## Python Regular Expressions
* matching/extracting text patterns

https://www.debuggex.com/cheatsheet/regex/python

#### Basic Patterns
* a, X, 9, < -- ordinary characters just match themselves exactly.  
* . (a period) -- matches any single character except newline '\n'
* \w -- (lowercase w) matches a "word" character: a letter or digit or underbar [a-zA-Z0-9_]. Note that although "word" is the mnemonic for this, it only matches a single word char, not a whole word. \W (upper case W) matches any non-word character.
* \b -- boundary between word and non-word
* \s -- (lowercase s) matches a single whitespace character -- space, newline, return, tab, form [ \n\r\t\f]. \S (upper case S) matches any non-whitespace character.
* \t, \n, \r -- tab, newline, return
* \d -- decimal digit [0-9] (some older regex utilities do not support but \d, but they all support \w and \s)
* ^ = start, $ = end -- match the start or end of the string
* \ -- inhibit the "specialness" of a character. So, for example, use \. to match a period or \\ to match a slash. If you are unsure if a character has special meaning, such as '@', you can put a slash in front of it, \@, to make sure it is treated just as a character.

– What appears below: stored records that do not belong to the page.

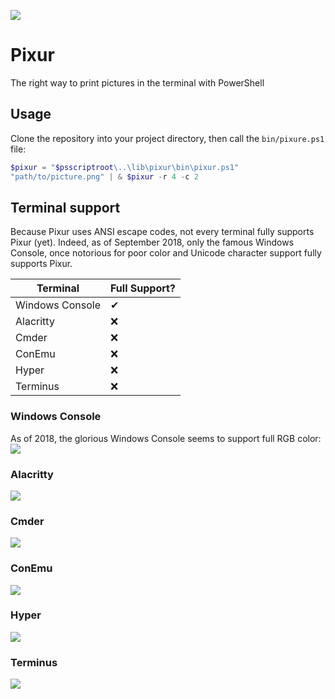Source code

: 
![](https://raw.githubusercontent.com/lptstr/lptstr-images/master/screenshots/projects/pixur/propoganda.JPG)
# Pixur
The right way to print pictures in the terminal with PowerShell

## Usage
Clone the repository into your project directory, then call the `bin/pixure.ps1` file:
```powershell
$pixur = "$psscriptroot\..\lib\pixur\bin\pixur.ps1"
"path/to/picture.png" | & $pixur -r 4 -c 2
```

## Terminal support
Because Pixur uses ANSI escape codes, not every terminal fully supports Pixur (yet). Indeed, as of September 2018, only the famous Windows Console, once notorious for poor color and Unicode character support fully supports Pixur.

|Terminal|Full Support?|
|--------|---------|
|Windows Console|✔|
|Alacritty|❌|
|Cmder|❌|
|ConEmu|❌|
|Hyper|❌|
|Terminus|❌|

### Windows Console
As of 2018, the glorious Windows Console seems to support full RGB color:
![](https://raw.githubusercontent.com/lptstr/lptstr-images/master/screenshots/projects/pixur/conhost_win10.JPG)

### Alacritty
![](https://raw.githubusercontent.com/lptstr/lptstr-images/master/screenshots/projects/pixur/alacritty.JPG)

### Cmder
![](https://raw.githubusercontent.com/lptstr/lptstr-images/master/screenshots/projects/pixur/cmder.JPG)

### ConEmu
![](https://raw.githubusercontent.com/lptstr/lptstr-images/master/screenshots/projects/pixur/conemu.JPG)

### Hyper
![](https://raw.githubusercontent.com/lptstr/lptstr-images/master/screenshots/projects/pixur/hyper.JPG)

### Terminus
![](https://raw.githubusercontent.com/lptstr/lptstr-images/master/screenshots/projects/pixur/terminus.JPG)

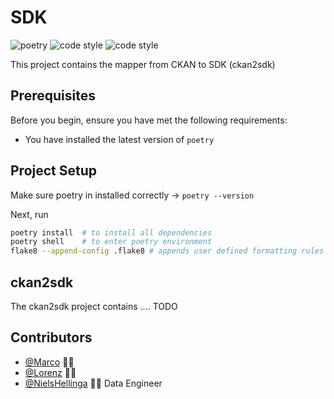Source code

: # SDK

![poetry](https://img.shields.io/static/v1?label=package%20manager&message=poetry&color=blue)
![code style](https://img.shields.io/static/v1?label=code%20style&message=flask8&color=green)
![code style](https://img.shields.io/static/v1?label=contributers&message=3&color=red)

This project contains the mapper from CKAN to SDK (ckan2sdk)

## Prerequisites

Before you begin, ensure you have met the following requirements:

* You have installed the latest version of `poetry`

## Project Setup

Make sure poetry in installed correctly ->  `poetry --version`

Next, run
```bash
poetry install  # to install all dependencies
poetry shell    # to enter poetry environment
flake8 --append-config .flake8 # appends user defined formatting rules to flake8 default set
``` 

## ckan2sdk

The ckan2sdk project contains .... TODO

## Contributors

* [@Marco](mailto:) 👨‍💻 
* [@Lorenz](mailto:) 👨‍💻 
* [@NielsHellinga](mailto:niels.hellinga@banian.ch) 👨‍💻 Data Engineer
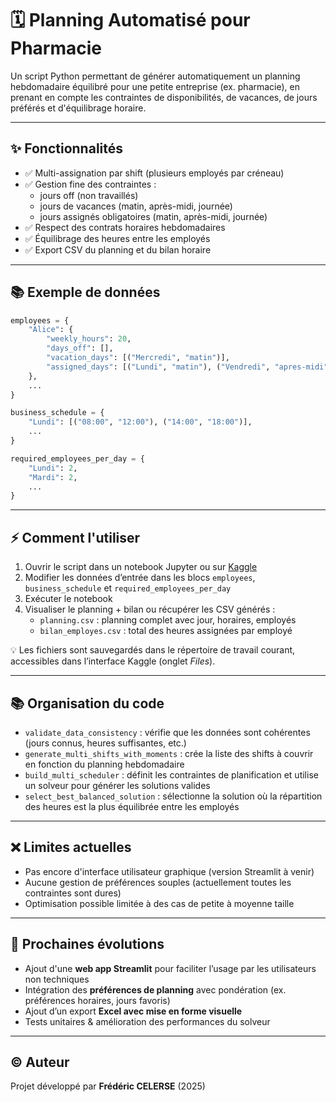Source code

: # 🗓️ Planning Automatisé pour Pharmacie

Un script Python permettant de générer automatiquement un planning hebdomadaire équilibré pour une petite entreprise (ex. pharmacie), en prenant en compte les contraintes de disponibilités, de vacances, de jours préférés et d'équilibrage horaire.

---

## ✨ Fonctionnalités

- ✅ Multi-assignation par shift (plusieurs employés par créneau)
- ✅ Gestion fine des contraintes :
  - jours off (non travaillés)
  - jours de vacances (matin, après-midi, journée)
  - jours assignés obligatoires (matin, après-midi, journée)
- ✅ Respect des contrats horaires hebdomadaires
- ✅ Équilibrage des heures entre les employés
- ✅ Export CSV du planning et du bilan horaire

---

## 📚 Exemple de données

```python
employees = {
    "Alice": {
        "weekly_hours": 20,
        "days_off": [],
        "vacation_days": [("Mercredi", "matin")],
        "assigned_days": [("Lundi", "matin"), ("Vendredi", "apres-midi")]
    },
    ...
}

business_schedule = {
    "Lundi": [("08:00", "12:00"), ("14:00", "18:00")],
    ...
}

required_employees_per_day = {
    "Lundi": 2,
    "Mardi": 2,
    ...
}
```

---

## ⚡ Comment l'utiliser

1. Ouvrir le script dans un notebook Jupyter ou sur [Kaggle](https://kaggle.com)
2. Modifier les données d’entrée dans les blocs `employees`, `business_schedule` et `required_employees_per_day`
3. Exécuter le notebook
4. Visualiser le planning + bilan ou récupérer les CSV générés :
   - `planning.csv` : planning complet avec jour, horaires, employés
   - `bilan_employes.csv` : total des heures assignées par employé

💡 Les fichiers sont sauvegardés dans le répertoire de travail courant, accessibles dans l’interface Kaggle (onglet *Files*).

---

## 📚 Organisation du code

- `validate_data_consistency` : vérifie que les données sont cohérentes (jours connus, heures suffisantes, etc.)
- `generate_multi_shifts_with_moments` : crée la liste des shifts à couvrir en fonction du planning hebdomadaire
- `build_multi_scheduler` : définit les contraintes de planification et utilise un solveur pour générer les solutions valides
- `select_best_balanced_solution` : sélectionne la solution où la répartition des heures est la plus équilibrée entre les employés

---

## ❌ Limites actuelles

- Pas encore d'interface utilisateur graphique (version Streamlit à venir)
- Aucune gestion de préférences souples (actuellement toutes les contraintes sont dures)
- Optimisation possible limitée à des cas de petite à moyenne taille

---

## 🚀 Prochaines évolutions

- Ajout d'une **web app Streamlit** pour faciliter l’usage par les utilisateurs non techniques
- Intégration des **préférences de planning** avec pondération (ex. préférences horaires, jours favoris)
- Ajout d’un export **Excel avec mise en forme visuelle**
- Tests unitaires & amélioration des performances du solveur

---

## © Auteur

Projet développé par **Frédéric CELERSE** (2025)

#### The meta-characters which do not match themselves: . ^ $ * + ? { [ ] \ | ( )

#### Repetition
* '+' -- 1 or more occurrences of the pattern to its left, e.g. 'i+' = one or more i's
* '*' -- 0 or more occurrences of the pattern to its left
* '?' -- match 0 or 1 occurrences of the pattern to its left

In [None]:
import re
match = re.search(r'o.W', 'Hello World!')
match.group() 


In [None]:
match = re.search(r'World', 'Hello World!') 
match.group()

In [None]:

## . = any char but \n
match = re.search(r'..d', 'Hello World!') 
match.group()

In [None]:
## \d = digit char, \w = word char
match = re.search(r'\d\d\d', 'p123g') 
match.group()


In [None]:
# world of length 3
match = re.search(r'\w\w\w', '@@abcd!!')
match.group()

## findall

* The single most powerful function in the re module

In [None]:
## Suppose we have a text with many email addresses
str = 'purple alice@google.com, blah monkey bob@abc.com blah dishwasher'

## Here re.findall() returns a list of all the found email strings
emails = re.findall(r'[\.\w-]+@[\w\.-]+', str) ## ['alice@google.com', 'bob@abc.com']
emails

In [None]:
str = 'purple alice@google.com, blah monkey bob@abc.com blah dishwasher'
tuples = re.findall(r'([\w\.-]+)@([\w\.-]+)', str)
tuples  ## [('alice', 'google.com'), ('bob', 'abc.com')]